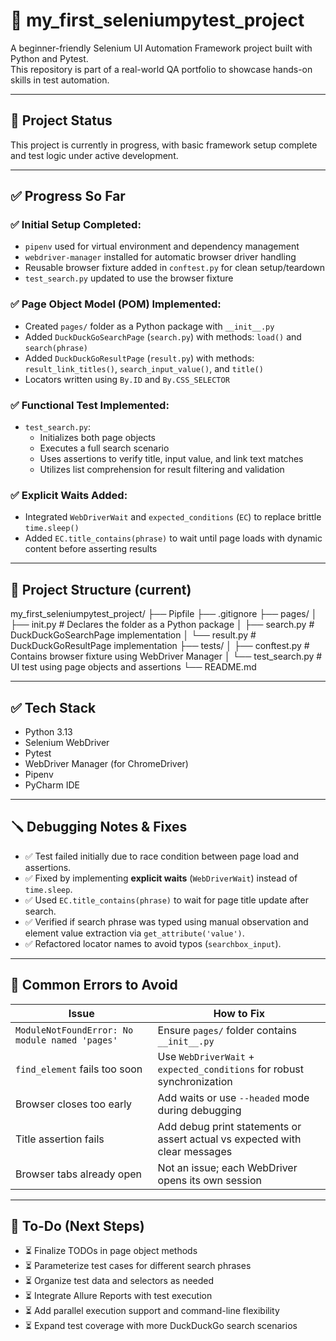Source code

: # 🧪 my_first_seleniumpytest_project

A beginner-friendly Selenium UI Automation Framework project built with Python and Pytest.  
This repository is part of a real-world QA portfolio to showcase hands-on skills in test automation.

---

## 🔄 Project Status

This project is currently in progress, with basic framework setup complete and test logic under active development.

---

## ✅ Progress So Far

### ✅ Initial Setup Completed:
- `pipenv` used for virtual environment and dependency management  
- `webdriver-manager` installed for automatic browser driver handling  
- Reusable browser fixture added in `conftest.py` for clean setup/teardown  
- `test_search.py` updated to use the browser fixture  

### ✅ Page Object Model (POM) Implemented:
- Created `pages/` folder as a Python package with `__init__.py`  
- Added `DuckDuckGoSearchPage` (`search.py`) with methods: `load()` and `search(phrase)`  
- Added `DuckDuckGoResultPage` (`result.py`) with methods: `result_link_titles()`, `search_input_value()`, and `title()`  
- Locators written using `By.ID` and `By.CSS_SELECTOR`

### ✅ Functional Test Implemented:
- `test_search.py`:
  - Initializes both page objects  
  - Executes a full search scenario  
  - Uses assertions to verify title, input value, and link text matches  
  - Utilizes list comprehension for result filtering and validation  

### ✅ Explicit Waits Added:
- Integrated `WebDriverWait` and `expected_conditions` (`EC`) to replace brittle `time.sleep()`  
- Added `EC.title_contains(phrase)` to wait until page loads with dynamic content before asserting results  

---

## 📂 Project Structure (current)

my_first_seleniumpytest_project/
├── Pipfile
├── .gitignore
├── pages/
│ ├── init.py # Declares the folder as a Python package
│ ├── search.py # DuckDuckGoSearchPage implementation
│ └── result.py # DuckDuckGoResultPage implementation
├── tests/
│ ├── conftest.py # Contains browser fixture using WebDriver Manager
│ └── test_search.py # UI test using page objects and assertions
└── README.md


---

## ✅ Tech Stack

- Python 3.13  
- Selenium WebDriver  
- Pytest  
- WebDriver Manager (for ChromeDriver)  
- Pipenv  
- PyCharm IDE  

---

## 🪛 Debugging Notes & Fixes

- ✅ Test failed initially due to race condition between page load and assertions.
- ✅ Fixed by implementing **explicit waits** (`WebDriverWait`) instead of `time.sleep`.
- ✅ Used `EC.title_contains(phrase)` to wait for page title update after search.
- ✅ Verified if search phrase was typed using manual observation and element value extraction via `get_attribute('value')`.
- ✅ Refactored locator names to avoid typos (`searchbox_input`).

---

## 🚫 Common Errors to Avoid

| Issue | How to Fix |
|------|------------|
| `ModuleNotFoundError: No module named 'pages'` | Ensure `pages/` folder contains `__init__.py` |
| `find_element` fails too soon | Use `WebDriverWait` + `expected_conditions` for robust synchronization |
| Browser closes too early | Add waits or use `--headed` mode during debugging |
| Title assertion fails | Add debug print statements or assert actual vs expected with clear messages |
| Browser tabs already open | Not an issue; each WebDriver opens its own session |

---

## 📌 To-Do (Next Steps)

- ⏳ Finalize TODOs in page object methods  
- ⏳ Parameterize test cases for different search phrases  
- ⏳ Organize test data and selectors as needed  
- ⏳ Integrate Allure Reports with test execution  
- ⏳ Add parallel execution support and command-line flexibility  
- ⏳ Expand test coverage with more DuckDuckGo search scenarios  
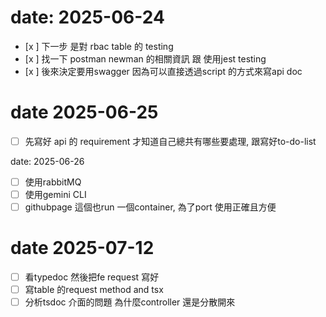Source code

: # date: 2025-06-24

- [x ] 下一步 是對 rbac table 的 testing
- [x ] 找一下 postman newman 的相關資訊 跟 使用jest testing
- [x ] 後來決定要用swagger 因為可以直接透過script 的方式來寫api doc

# date 2025-06-25

- [ ] 先寫好 api 的 requirement 才知道自己總共有哪些要處理, 跟寫好to-do-list

date: 2025-06-26

- [ ] 使用rabbitMQ
- [ ] 使用gemini CLI
- [ ] githubpage 這個也run 一個container, 為了port 使用正確且方便

# date 2025-07-12
- [ ] 看typedoc 然後把fe request 寫好
- [ ] 寫table 的request method and tsx
- [ ] 分析tsdoc 介面的問題 為什麼controller 還是分散開來
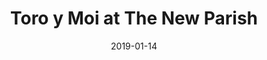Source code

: ---
date: '2019-01-14'
artist: Toro y Moi
festival: ''
venue: The New Parish
city: Oakland
state: CA
country: USA
price: $36.17
solo: 'No'
title: Toro y Moi at The New Parish
slug: 2019-01-14-toro-y-moi
cover: ''
genre: ''
category: show
tags: []
created: 02/15/2019
artists:
  - Toro y Moi
  - Salami Rose Joe Louis
openers:
  - Salami Rose Joe Louis
---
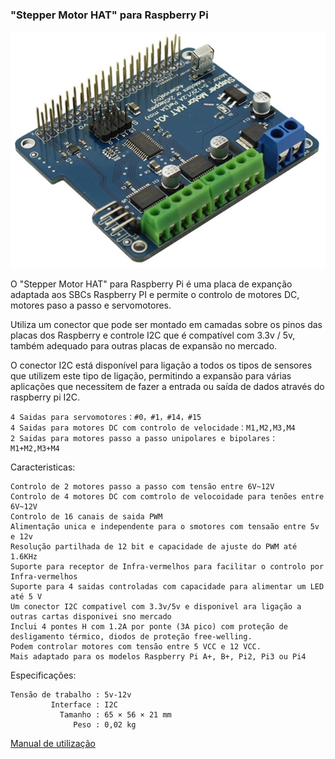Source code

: ### "Stepper Motor HAT" para Raspberry Pi
![Stepper Motor HAT para Raspberry Pi](../imgs/stepper-motor-hat-for-raspberry-pi.jpg)

O "Stepper Motor HAT" para Raspberry Pi é uma placa de expanção adaptada aos SBCs Raspberry PI e  permite o controlo de motores DC, motores paso a passo e servomotores.

Utiliza um conector que pode ser montado em camadas sobre os pinos das placas dos Raspberry e controle I2C que é compatível com 3.3v / 5v, também adequado para outras placas de expansão no mercado.

O conector I2C está disponível para ligação a todos os tipos de sensores que utilizem este tipo de ligação, permitindo a expansão para várias aplicações que necessitem de fazer a entrada ou saída de dados através do raspberry pi I2C.


    4 Saidas para servomotores：#0，#1，#14，#15
    4 Saidas para motores DC com controlo de velocidade：M1,M2,M3,M4
    2 Saidas para motores passo a passo unipolares e bipolares：M1+M2,M3+M4

Caracteristicas: 

    Controlo de 2 motores passo a passo com tensão entre 6V~12V
    Controlo de 4 motores DC com comtrolo de velocoidade para tenões entre 6V~12V
    Controlo de 16 canais de saida PWM 
    Alimentação unica e independente para o smotores com tensaão entre 5v e 12v
    Resolução partilhada de 12 bit e capacidade de ajuste do PWM até 1.6KHz
    Suporte para receptor de Infra-vermelhos para facilitar o controlo por Infra-vermelhos
    Suporte para 4 saidas controladas com capacidade para alimentar um LED até 5 V
    Um conector I2C compativel com 3.3v/5v e disponivel ara ligação a outras cartas disponivei sno mercado
    Inclui 4 pontes H com 1.2A por ponte (3A pico) com proteção de desligamento térmico, diodos de proteção free-welling.
    Podem controlar motores com tensão entre 5 VCC e 12 VCC.
    Mais adaptado para os modelos Raspberry Pi A+, B+, Pi2, Pi3 ou Pi4

Especificações:

    Tensão de trabalho : 5v-12v
             Interface : I2C
               Tamanho : 65 × 56 × 21 mm
                  Peso : 0,02 kg


[Manual de utilização](./Stepper-Motor-HAT-User-Guide.pdf)
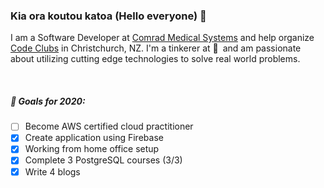 ### Kia ora koutou katoa (Hello everyone) 👋

I am a Software Developer at [Comrad Medical Systems](https://comrad.co.nz/) and help organize [Code Clubs](https://codeclub.nz/) in Christchurch, NZ. I'm a tinkerer at :yellow_heart:&ensp;and am passionate about utilizing cutting edge technologies to solve real world problems.

<br />

##### 🎯 Goals for 2020:
- [ ] Become AWS certified cloud practitioner
- [x] Create application using Firebase
- [x] Working from home office setup
- [x] Complete 3 PostgreSQL courses (3/3)
- [x] Write 4 blogs

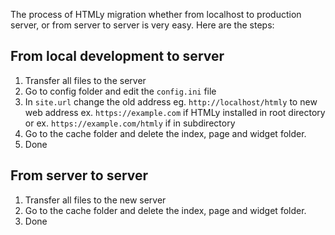 <!--t Migration t-->
<!--d The process of HTMLy migration whether from localhost to production server, or from server to server is very easy. d-->

The process of HTMLy migration whether from localhost to production server, or from server to server is very easy. Here are the steps:

## From local development to server

1. Transfer all files to the server
2. Go to config folder and edit the `config.ini` file
3. In `site.url` change the old address eg. `http://localhost/htmly` to new web address ex. `https://example.com` if HTMLy installed in root directory or ex. `https://example.com/htmly` if in subdirectory
4. Go to the cache folder and delete the index, page and widget folder.
5. Done

## From server to server

1. Transfer all files to the new server
2. Go to the cache folder and delete the index, page and widget folder.
3. Done
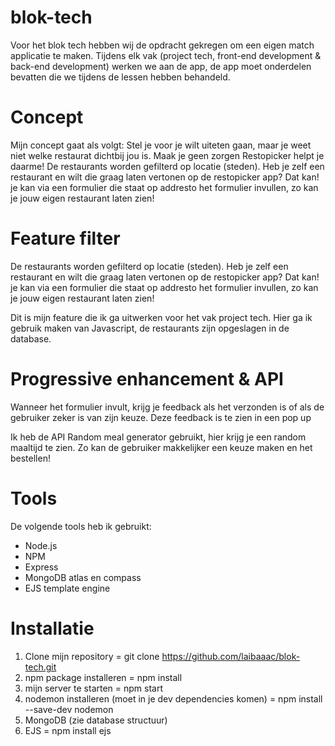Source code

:# blok-tech
Voor het blok tech hebben wij de opdracht gekregen om een eigen match applicatie te maken. Tijdens elk vak (project tech, front-end development & back-end development) werken we aan de app, de app moet onderdelen bevatten die we tijdens de lessen hebben behandeld. 

# Concept 
Mijn concept gaat als volgt:
Stel je voor je wilt uiteten gaan, maar je weet niet welke restaurat dichtbij jou is. Maak je geen zorgen Restopicker helpt je daarme!
De restaurants worden gefilterd op locatie (steden). 
Heb je zelf een restaurant en wilt die graag laten vertonen op de restopicker app? 
Dat kan! je kan via een formulier die staat op addresto het formulier invullen, zo kan je jouw eigen restaurant laten zien!


# Feature filter
De restaurants worden gefilterd op locatie (steden). 
Heb je zelf een restaurant en wilt die graag laten vertonen op de restopicker app? 
Dat kan! je kan via een formulier die staat op addresto het formulier invullen, zo kan je jouw eigen restaurant laten zien!

Dit is mijn feature die ik ga uitwerken voor het vak project tech. Hier ga ik gebruik maken van Javascript, de restaurants zijn opgeslagen in de database.

# Progressive enhancement & API
Wanneer het formulier invult, krijg je feedback als het verzonden is of als de gebruiker zeker is van zijn keuze. Deze feedback is te zien in een pop up

Ik heb de API Random meal generator gebruikt, hier krijg je een random maaltijd te zien. Zo kan de gebruiker makkelijker een keuze maken en het bestellen!


# Tools
De volgende tools heb ik gebruikt:
* Node.js
* NPM
* Express
* MongoDB atlas en compass
* EJS template engine

# Installatie

1. Clone mijn repository = git clone https://github.com/laibaaac/blok-tech.git
2. npm package installeren = npm install
3. mijn server te starten = npm start
4. nodemon installeren (moet in je dev dependencies komen) = npm install --save-dev nodemon
5. MongoDB (zie database structuur)
6. EJS = npm install ejs
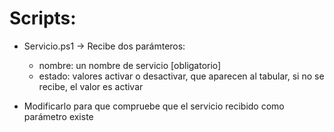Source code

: # Scripts:

- Servicio.ps1 -> Recibe dos parámteros:   
    - nombre: un nombre de servicio [obligatorio]    
    - estado: valores activar o desactivar, que aparecen al tabular, si no se recibe, el valor es activar   

- Modificarlo para que compruebe que el servicio recibido como parámetro existe   
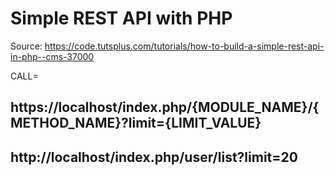 # Simple REST API with PHP  #

Source: https://code.tutsplus.com/tutorials/how-to-build-a-simple-rest-api-in-php--cms-37000


CALL=
## https://localhost/index.php/{MODULE_NAME}/{METHOD_NAME}?limit={LIMIT_VALUE}
## http://localhost/index.php/user/list?limit=20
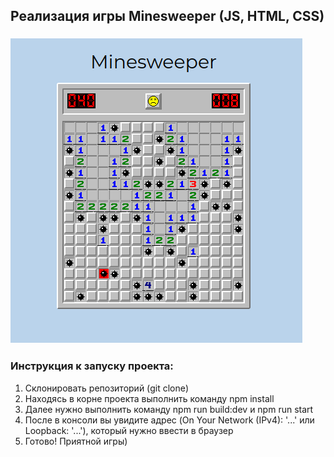 ## Реализация игры Minesweeper (JS, HTML, CSS)

### ![Иллюстрация к проекту](https://github.com/dancinginthedarkk/minesweeper_game/raw/master/illustration.png)

### Инструкция к запуску проекта:
1. Склонировать репозиторий (git clone)
2. Находясь в корне проекта выполнить команду npm install
3. Далее нужно выполнить команду npm run build:dev и npm run start
4. После в консоли вы увидите адрес (On Your Network (IPv4): '...' или Loopback: '...'), который нужно ввести в браузер
5. Готово! Приятной игры)
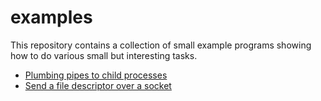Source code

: # examples

This repository contains a collection of small example programs showing how to
do various small but interesting tasks.

- [Plumbing pipes to child processes](./stdio-plumbing)
- [Send a file descriptor over a socket](./pass-descriptor)
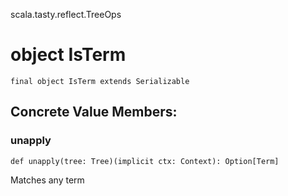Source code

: scala.tasty.reflect.TreeOps
# object IsTerm

<pre><code class="language-scala" >final object IsTerm extends Serializable</pre></code>
## Concrete Value Members:
### unapply
<pre><code class="language-scala" >def unapply(tree: Tree)(implicit ctx: Context): Option[Term]</pre></code>
Matches any term

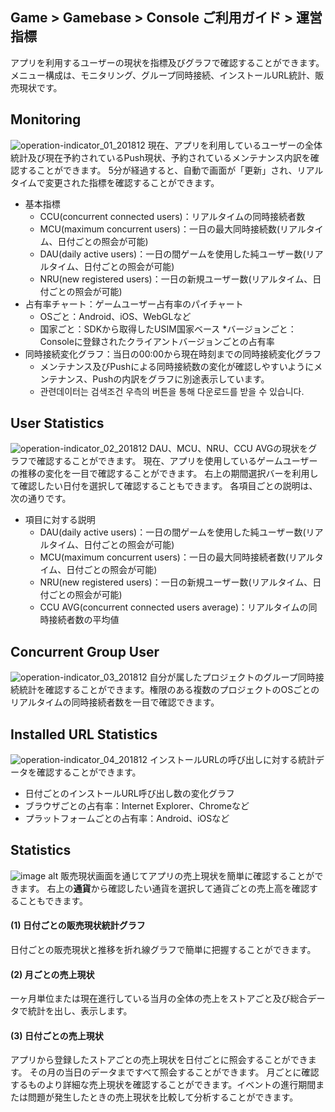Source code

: ## Game > Gamebase > Console ご利用ガイド > 運営指標

アプリを利用するユーザーの現状を指標及びグラフで確認することができます。
メニュー構成は、モニタリング、グループ同時接続、インストールURL統計、販売現状です。


## Monitoring
![operation-indicator_01_201812](https://static.toastoven.net/prod_gamebase/operation-indicator_01_201812.png)
現在、アプリを利用しているユーザーの全体統計及び現在予約されているPush現状、予約されているメンテナンス内訳を確認することができます。
5分が経過すると、自動で画面が「更新」され、リアルタイムで変更された指標を確認することができます。

* 基本指標
	* CCU(concurrent connected users)：リアルタイムの同時接続者数
	* MCU(maximum concurrent users)：一日の最大同時接続数(リアルタイム、日付ごとの照会が可能)
	* DAU(daily active users)：一日の間ゲームを使用した純ユーザー数(リアルタイム、日付ごとの照会が可能)
	* NRU(new registered users)：一日の新規ユーザー数(リアルタイム、日付ごとの照会が可能)
* 占有率チャート：ゲームユーザー占有率のパイチャート
	* OSごと：Android、iOS、WebGLなど
	* 国家ごと：SDKから取得したUSIM国家ベース
	*バージョンごと：Consoleに登録されたクライアントバージョンごとの占有率
* 同時接続変化グラフ：当日の00:00から現在時刻までの同時接続変化グラフ
	* メンテナンス及びPushによる同時接続数の変化が確認しやすいようにメンテナンス、Pushの内訳をグラフに別途表示しています。
	* 관련데이터는 검색조건 우측의 버튼을 통해 다운로드를 받을 수 있습니다.

## User Statistics
![operation-indicator_02_201812](https://static.toastoven.net/prod_gamebase/operation-indicator_02_201812.png)
DAU、MCU、NRU、CCU AVGの現状をグラフで確認することができます。
現在、アプリを使用しているゲームユーザーの推移の変化を一目で確認することができます。
右上の期間選択バーを利用して確認したい日付を選択して確認することもできます。
各項目ごとの説明は、次の通りです。

* 項目に対する説明
	* DAU(daily active users)：一日の間ゲームを使用した純ユーザー数(リアルタイム、日付ごとの照会が可能)
	* MCU(maximum concurrent users)：一日の最大同時接続者数(リアルタイム、日付ごとの照会が可能)
	* NRU(new registered users)：一日の新規ユーザー数(リアルタイム、日付ごとの照会が可能)
	* CCU AVG(concurrent connected users average)：リアルタイムの同時接続者数の平均値

## Concurrent Group User
![operation-indicator_03_201812](https://static.toastoven.net/prod_gamebase/operation-indicator_03_201812.png)
自分が属したプロジェクトのグループ同時接続統計を確認することができます。権限のある複数のプロジェクトのOSごとのリアルタイムの同時接続者数を一目で確認できます。


## Installed URL Statistics
![operation-indicator_04_201812](https://static.toastoven.net/prod_gamebase/operation-indicator_04_201812.png)
インストールURLの呼び出しに対する統計データを確認することができます。

* 日付ごとのインストールURL呼び出し数の変化グラフ
* ブラウザごとの占有率：Internet Explorer、Chromeなど
* プラットフォームごとの占有率：Android、iOSなど

## Statistics
![image alt](http://static.toastoven.net/prod_gamebase/Operators_Guide/Console_Monitoring_Statistics1_1.2.png)
販売現状画面を通じてアプリの売上現状を簡単に確認することができます。
右上の**通貨**から確認したい通貨を選択して通貨ごとの売上高を確認することもできます。

#### (1) 日付ごとの販売現状統計グラフ
日付ごとの販売現状と推移を折れ線グラフで簡単に把握することができます。

#### (2) 月ごとの売上現状
一ヶ月単位または現在進行している当月の全体の売上をストアごと及び総合データで統計を出し、表示します。

#### (3) 日付ごとの売上現状
アプリから登録したストアごとの売上現状を日付ごとに照会することができます。
その月の当日のデータまですべて照会することができます。
月ごとに確認するものより詳細な売上現状を確認することができます。イベントの進行期間または問題が発生したときの売上現状を比較して分析することができます。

▸ Exercise:
Could you set down verbatim the lines from the beginning of the entries above through the line containing "and dependency management", both included, leaving out the pictures?

▸ Answer to the exercise:
Source code

: # 🧪 my_first_seleniumpytest_project

A beginner-friendly Selenium UI Automation Framework project built with Python and Pytest.  
This repository is part of a real-world QA portfolio to showcase hands-on skills in test automation.

---

## 🔄 Project Status

This project is currently in progress, with basic framework setup complete and test logic under active development.

---

## ✅ Progress So Far

### ✅ Initial Setup Completed:
- `pipenv` used for virtual environment and dependency management  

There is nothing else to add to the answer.